Araki himself described the film as "Beverly Hills, 90210 on acid", with several reviewers also using this description for it at the time of release. In a retrospective article on the film in Nylon, Marie Lodi wrote, "Nowheres surreal and hyper-saturated visuals were just as ahead of its time as its themes."

===Home media===
In the United States, the film was released on VHS. On December 10, 1997, it was also released on LaserDisc in the United States by Image Entertainment, who handled many other LaserDisc releases.

Elsewhere, it was made available on DVD in the United Kingdom, where it was released on a Region 2 DVD. It was later re-released in the United Kingdom in 2013 featuring a commentary track with Gregg Araki, James Duval, Rachel True, and Jordan Ladd. For Australia, it was released on VHS in late 1997, and then received a 2005 DVD release by 20th Century Fox Home Entertainment South Pacific. In Australia, it garnered an R18+ rating (equivalent to an NC-17 rating in the U.S.) due to a combination of sexual references, drug references and medium level violence. However, in the U.S. itself, the film received a less restrictive rating by the MPAA.
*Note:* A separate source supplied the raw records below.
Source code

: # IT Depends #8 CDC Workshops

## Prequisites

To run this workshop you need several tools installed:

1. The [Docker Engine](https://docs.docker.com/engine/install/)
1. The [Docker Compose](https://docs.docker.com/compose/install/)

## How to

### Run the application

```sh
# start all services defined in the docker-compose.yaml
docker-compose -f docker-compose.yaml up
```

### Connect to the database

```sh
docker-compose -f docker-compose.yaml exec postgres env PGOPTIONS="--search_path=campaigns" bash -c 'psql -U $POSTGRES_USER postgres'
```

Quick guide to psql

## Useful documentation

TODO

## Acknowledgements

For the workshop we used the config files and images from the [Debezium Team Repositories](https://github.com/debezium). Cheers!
Strand Releasing announced plans to release a 4K restoration of Nowhere, including scenes removed from the theatrical version for MPAA ratings purposes, in late 2023. On September 16, 2023, the restoration debuted alongside The Doom Generation and Totally F***ed Up, Araki's other films in his Teen Apocalypse trilogy, at the Academy Museum of Motion Pictures in Los Angeles. On September 24, 2024, The Criterion Collection released this restored version of the film as part of its Gregg Araki's Teen Apocalypse Trilogy set.

==Soundtrack==
The soundtrack to the film, Nowhere: Music from the Gregg Araki Movie, was released on Mercury Records in 1997.

===Track listing===
1. Intro
2. 311 – "Freak Out"
3. Radiohead – "How Can You Be Sure"
4. Elastica – "In the City"
5. Hole – "Dicknail"
6. The Chemical Brothers – "Life Is Sweet" (Daft Punk Remix)
7. Massive Attack – "Daydreaming" (Blacksmith Remix)
8. Coco and the Bean – "Killing Time" (Qureysh – Eh? 1 Remix)
9. Catherine Wheel – "Intravenous"
10. Curve – "Nowhere"
11. Lush – "I Have the Moon"
12. Ruby – "Flippin' tha Bird" (Ceasefire Remix)
13. James – "Thursday Treatments"
14. Chuck D – "Generation Wrekked" (Danny Saber Rock Remix)
15. Marilyn Manson – "Kiddie Grinder" (Remix)
16. Suede – "Trash"

Songs featured in the film that do not appear on the soundtrack album include:

- Slowdive – "Avalyn II"
- Stacy Q – "Two of Hearts"
- Cocteau Twins – "Seekers Who Are Lovers" (The Otherness Mix)
- Babyland – "Five Fingers"
- Scylla – "Get a Helmet"
- Sonic Youth – "Hendrix Necro"
- The Future Sound of London – "Papua New Guinea" (Graham Massey Mix)
- Blur – "She's So High"
- The Verve – "Grey Skies"
- Nine Inch Nails – "Memorabilia"
- Mojave 3 – "Tryin' to Reach You"
- Filter – "Take Another"
- Seefeel – "Air-Eyes"
- The Jesus and Mary Chain – "In the Black"
- Nitzer Ebb – "Kick It"
- Seefeel – "Time to Find Me (Come Inside)"
- Portishead – "Mourning Air"
- Adorable – "Vendetta"
- Redd Kross – "Out of My Tree"
- Coil – "The Snow: Answers Come in Dreams"
- My Life with the Thrill Kill Kult – "The Next Room of the Dream"
- Flying Saucer Attack – "Land Beyond the Sun"
- Filter – "Dose" (The Critter Mix)
- The The – "Love Is Stronger Than Death"

==Here Now (2015)==
In 2015, French fashion house Kenzo commissioned a short film from Araki that would feature the label's fall/winter campaign. The short, titled Here Now, serves as a sequel to Nowhere and is set sometime soon after the film's events.